◆ YOUR ASSIGNMENT
Among the entries below, how many lines include "open"? Give the number alone.
══ INFORMATION PROVIDED ══
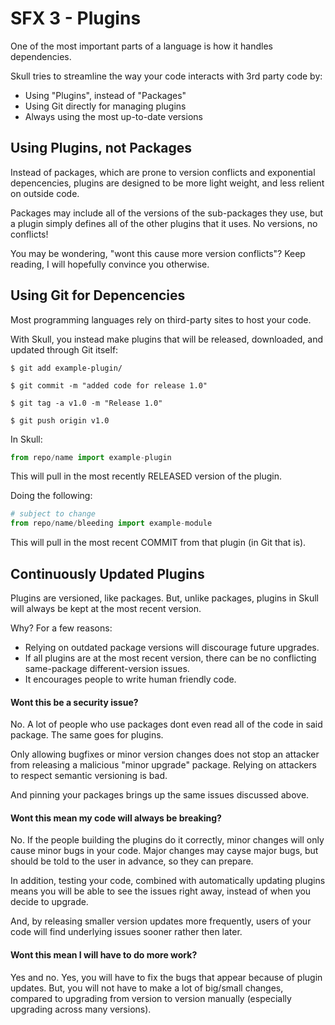 # SFX 3 - Plugins

One of the most important parts of a language is how it handles dependencies.

Skull tries to streamline the way your code interacts with 3rd party code by:
* Using "Plugins", instead of "Packages"
* Using Git directly for managing plugins
* Always using the most up-to-date versions

## Using Plugins, not Packages

Instead of packages, which are prone to version conflicts and exponential depencencies, plugins are designed to be more light weight, and less relient on outside code.

Packages may include all of the versions of the sub-packages they use, but a plugin simply defines all of the other plugins that it uses. No versions, no conflicts!

You may be wondering, "wont this cause more version conflicts"? Keep reading, I will hopefully convince you otherwise.

## Using Git for Depencencies

Most programming languages rely on third-party sites to host your code.

With Skull, you instead make plugins that will be released, downloaded, and updated through Git itself:

```
$ git add example-plugin/

$ git commit -m "added code for release 1.0"

$ git tag -a v1.0 -m "Release 1.0"

$ git push origin v1.0
```

In Skull:

```python
from repo/name import example-plugin
```

This will pull in the most recently RELEASED version of the plugin.

Doing the following:

```python
# subject to change
from repo/name/bleeding import example-module
```

This will pull in the most recent COMMIT from that plugin (in Git that is).

## Continuously Updated Plugins

Plugins are versioned, like packages. But, unlike packages, plugins in Skull will always be kept at the most recent version.

Why? For a few reasons:
* Relying on outdated package versions will discourage future upgrades.
* If all plugins are at the most recent version, there can be no conflicting same-package different-version issues.
* It encourages people to write human friendly code.

#### Wont this be a security issue?

No. A lot of people who use packages dont even read all of the code in said package. The same goes for plugins.

Only allowing bugfixes or minor version changes does not stop an attacker from releasing a malicious "minor upgrade" package. Relying on attackers to respect semantic versioning is bad.

And pinning your packages brings up the same issues discussed above.

#### Wont this mean my code will always be breaking?

No. If the people building the plugins do it correctly, minor changes will only cause minor bugs in your code. Major changes may cayse major bugs, but should be told to the user in advance, so they can prepare.

In addition, testing your code, combined with automatically updating plugins means you will be able to see the issues right away, instead of when you decide to upgrade.

And, by releasing smaller version updates more frequently, users of your code will find underlying issues sooner rather then later.

#### Wont this mean I will have to do more work?

Yes and no. Yes, you will have to fix the bugs that appear because of plugin updates. But, you will not have to make a lot of big/small changes, compared to upgrading from version to version manually (especially upgrading across many versions).
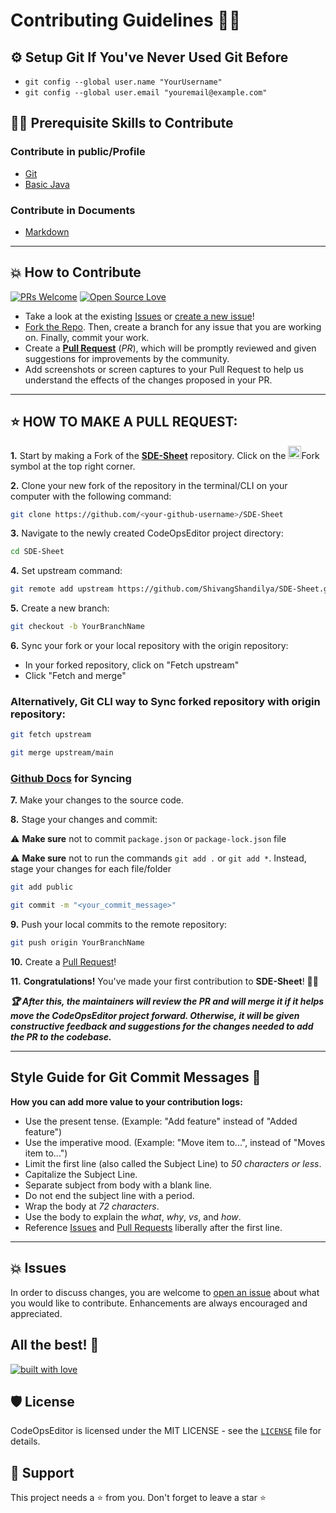 # Contributing Guidelines 👨‍💻

## ⚙ Setup Git If You've Never Used Git Before
- `git config --global user.name "YourUsername"`
- `git config --global user.email "youremail@example.com"`

## 👨‍💻 Prerequisite Skills to Contribute

### Contribute in public/Profile

- [Git](https://git-scm.com/) 
- [Basic Java](https://developer.mozilla.org/en-US/docs/Glossary/Java)

### Contribute in Documents

- [Markdown](https://www.markdownguide.org/basic-syntax/)

---
## 💥 How to Contribute

[![PRs Welcome](https://img.shields.io/badge/PRs-welcome-brightgreen.svg?style=flat-square)](https://github.com/ShivangShandilya/SDE-Sheet/pulls)
[![Open Source Love](https://badges.frapsoft.com/os/v1/open-source.png?v=103)](https://github.com/ShivangShandilya)

- Take a look at the existing [Issues](https://github.com/ShivangShandilya/SDE-Sheet/issues) or [create a new issue](https://github.com/ShivangShandilya/SDE-Sheet/issues/new)!
- [Fork the Repo](https://github.com/ShivangShandilya/SDE-Sheet/fork). Then, create a branch for any issue that you are working on. Finally, commit your work.
- Create a **[Pull Request](https://github.com/ShivangShandilya/SDE-Sheet/compare)** (_PR_), which will be promptly reviewed and given suggestions for improvements by the community.
- Add screenshots or screen captures to your Pull Request to help us understand the effects of the changes proposed in your PR.


---
## ⭐ HOW TO MAKE A PULL REQUEST:

**1.** Start by making a Fork of the [**SDE-Sheet**](https://github.com/ShivangShandilya/SDE-Sheet) repository. Click on the <a href="https://github.com/ShivangShandilya/SDE-Sheet/fork"><img src="https://i.imgur.com/G4z1kEe.png" height="21" width="21"></a>Fork symbol at the top right corner.

**2.** Clone your new fork of the repository in the terminal/CLI on your computer with the following command:

```bash
git clone https://github.com/<your-github-username>/SDE-Sheet
```

**3.** Navigate to the newly created CodeOpsEditor project directory:

```bash
cd SDE-Sheet
```

**4.** Set upstream command:

```bash
git remote add upstream https://github.com/ShivangShandilya/SDE-Sheet.git
```

**5.** Create a new branch:

```bash
git checkout -b YourBranchName
```

**6.** Sync your fork or your local repository with the origin repository:

- In your forked repository, click on "Fetch upstream"
- Click "Fetch and merge"

### Alternatively, Git CLI way to Sync forked repository with origin repository:

```bash
git fetch upstream
```

```bash
git merge upstream/main
```

### [Github Docs](https://docs.github.com/en/github/collaborating-with-pull-requests/addressing-merge-conflicts/resolving-a-merge-conflict-on-github) for Syncing

**7.** Make your changes to the source code.

**8.** Stage your changes and commit:

⚠️ **Make sure** not to commit `package.json` or `package-lock.json` file

⚠️ **Make sure** not to run the commands `git add .` or `git add *`. Instead, stage your changes for each file/folder

```bash
git add public
```

```bash
git commit -m "<your_commit_message>"
```

**9.** Push your local commits to the remote repository:

```bash
git push origin YourBranchName
```

**10.** Create a [Pull Request](https://help.github.com/en/github/collaborating-with-issues-and-pull-requests/creating-a-pull-request)!

**11.** **Congratulations!** You've made your first contribution to **SDE-Sheet**! 🙌🏼

**_:trophy: After this, the maintainers will review the PR and will merge it if it helps move the CodeOpsEditor project forward. Otherwise, it will be given constructive feedback and suggestions for the changes needed to add the PR to the codebase._**

---

## Style Guide for Git Commit Messages 📝

**How you can add more value to your contribution logs:**

- Use the present tense. (Example: "Add feature" instead of "Added feature")
- Use the imperative mood. (Example: "Move item to...", instead of "Moves item to...")
- Limit the first line (also called the Subject Line) to _50 characters or less_.
- Capitalize the Subject Line.
- Separate subject from body with a blank line.
- Do not end the subject line with a period.
- Wrap the body at _72 characters_.
- Use the body to explain the _what_, _why_, _vs_, and _how_.
- Reference [Issues](https://github.com/ShivangShandilya/SDE-Sheet/issues) and [Pull Requests](https://github.com/ShivangShandilya/SDE-Sheet/pulls) liberally after the first line.

---
## 💥 Issues

In order to discuss changes, you are welcome to [open an issue](https://github.com/ShivangShandilya/SDE-Sheet/issues/new/) about what you would like to contribute. Enhancements are always encouraged and appreciated.

## All the best! 🥇

[![built with love](https://forthebadge.com/images/badges/built-with-love.svg)](https://github.com/ShivangShandilya)

## 🛡️ License

CodeOpsEditor is licensed under the MIT LICENSE - see the [`LICENSE`](https://github.com/ShivangShandilya/SDE-Sheet/blob/main/LICENSE.md) file for details.


## 🙏 Support

This project needs a ⭐️ from you. Don't forget to leave a star ⭐️
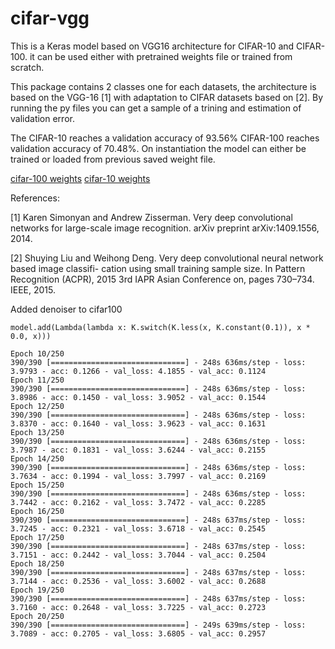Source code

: # cifar-vgg
This is a Keras model based on VGG16 architecture for CIFAR-10 and CIFAR-100. it can be used either with pretrained weights file or trained from scratch.

This package contains 2 classes one for each datasets, the architecture is based on the VGG-16 [1] with adaptation to CIFAR datasets based on [2]. By running the py files you can get a sample of a trining and estimation of validation error.

The CIFAR-10 reaches a validation accuracy of 93.56%
CIFAR-100 reaches validation accuracy of 70.48%.
On instantiation the model can either be trained or loaded from previous saved weight file.

[cifar-100 weights](https://drive.google.com/open?id=0B4odNGNGJ56qTEdnT1RjTU44Zms)
[cifar-10 weights](https://drive.google.com/open?id=0B4odNGNGJ56qVW9JdkthbzBsX28)


References:

[1] Karen Simonyan and Andrew Zisserman. Very deep convolutional networks for large-scale image recognition. arXiv preprint arXiv:1409.1556, 2014.

[2] Shuying Liu and Weihong Deng. Very deep convolutional neural network based image classifi- cation using small training sample size. In Pattern Recognition (ACPR), 2015 3rd IAPR Asian Conference on, pages 730–734. IEEE, 2015.


Added denoiser to cifar100

`model.add(Lambda(lambda x: K.switch(K.less(x, K.constant(0.1)), x * 0.0, x)))`

```
Epoch 10/250
390/390 [==============================] - 248s 636ms/step - loss: 3.9793 - acc: 0.1266 - val_loss: 4.1855 - val_acc: 0.1124
Epoch 11/250
390/390 [==============================] - 248s 636ms/step - loss: 3.8986 - acc: 0.1450 - val_loss: 3.9052 - val_acc: 0.1544
Epoch 12/250
390/390 [==============================] - 248s 636ms/step - loss: 3.8370 - acc: 0.1640 - val_loss: 3.9623 - val_acc: 0.1631
Epoch 13/250
390/390 [==============================] - 248s 636ms/step - loss: 3.7987 - acc: 0.1831 - val_loss: 3.6244 - val_acc: 0.2155
Epoch 14/250
390/390 [==============================] - 248s 636ms/step - loss: 3.7634 - acc: 0.1994 - val_loss: 3.7997 - val_acc: 0.2169
Epoch 15/250
390/390 [==============================] - 248s 636ms/step - loss: 3.7442 - acc: 0.2162 - val_loss: 3.7472 - val_acc: 0.2285
Epoch 16/250
390/390 [==============================] - 248s 637ms/step - loss: 3.7245 - acc: 0.2321 - val_loss: 3.6718 - val_acc: 0.2545
Epoch 17/250
390/390 [==============================] - 248s 637ms/step - loss: 3.7151 - acc: 0.2442 - val_loss: 3.7044 - val_acc: 0.2504
Epoch 18/250
390/390 [==============================] - 248s 637ms/step - loss: 3.7144 - acc: 0.2536 - val_loss: 3.6002 - val_acc: 0.2688
Epoch 19/250
390/390 [==============================] - 248s 637ms/step - loss: 3.7160 - acc: 0.2648 - val_loss: 3.7225 - val_acc: 0.2723
Epoch 20/250
390/390 [==============================] - 249s 639ms/step - loss: 3.7089 - acc: 0.2705 - val_loss: 3.6805 - val_acc: 0.2957
```
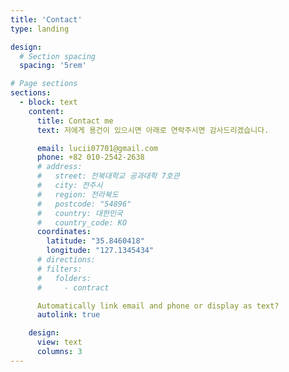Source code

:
 ```yaml
---
title: 'Contact'
type: landing

design:
  # Section spacing
  spacing: '5rem'

# Page sections
sections:
  - block: text
    content:
      title: Contact me
      text: 저에게 용건이 있으시면 아래로 연락주시면 감사드리겠습니다.

      email: lucii07701@gmail.com
      phone: +82 010-2542-2638
      # address:
      #   street: 전북대학교 공과대학 7호관
      #   city: 전주시
      #   region: 전라북도
      #   postcode: "54896"
      #   country: 대한민국
      #   country_code: KO
      coordinates:
        latitude: "35.8460418"
        longitude: "127.1345434"
      # directions:
      # filters:
      #   folders:
      #     - contract

      Automatically link email and phone or display as text?
      autolink: true

    design:
      view: text
      columns: 3
---
```

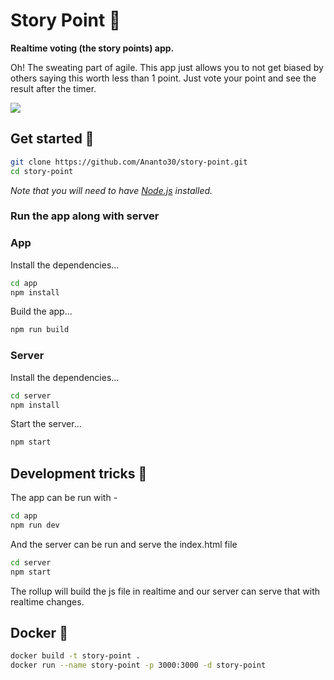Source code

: # Story Point 🤷

**Realtime voting (the story points) app.**

Oh! The sweating part of agile. This app just allows you to not get biased by others saying this worth less than 1 point. Just vote your point and see the result after the timer.

<img src="https://dev-to-uploads.s3.amazonaws.com/uploads/articles/iwabgt5vv36yasghbbdc.gif">

## Get started 🚀

```bash
git clone https://github.com/Ananto30/story-point.git
cd story-point
```

*Note that you will need to have [Node.js](https://nodejs.org) installed.*

### Run the app along with server

### App
Install the dependencies...
```bash
cd app
npm install
```
Build the app...
```bash
npm run build
```

### Server
Install the dependencies...
```bash
cd server
npm install
```
Start the server...
```bash
npm start
```

## Development tricks 🧙

The app can be run with - 
```bash
cd app
npm run dev
```
And the server can be run and serve the index.html file
```bash
cd server
npm start
```
The rollup will build the js file in realtime and our server can serve that with realtime changes.

## Docker 🚢
```bash
docker build -t story-point .
docker run --name story-point -p 3000:3000 -d story-point
```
═══
◆ OUTPUT FOR THIS EXERCISE
4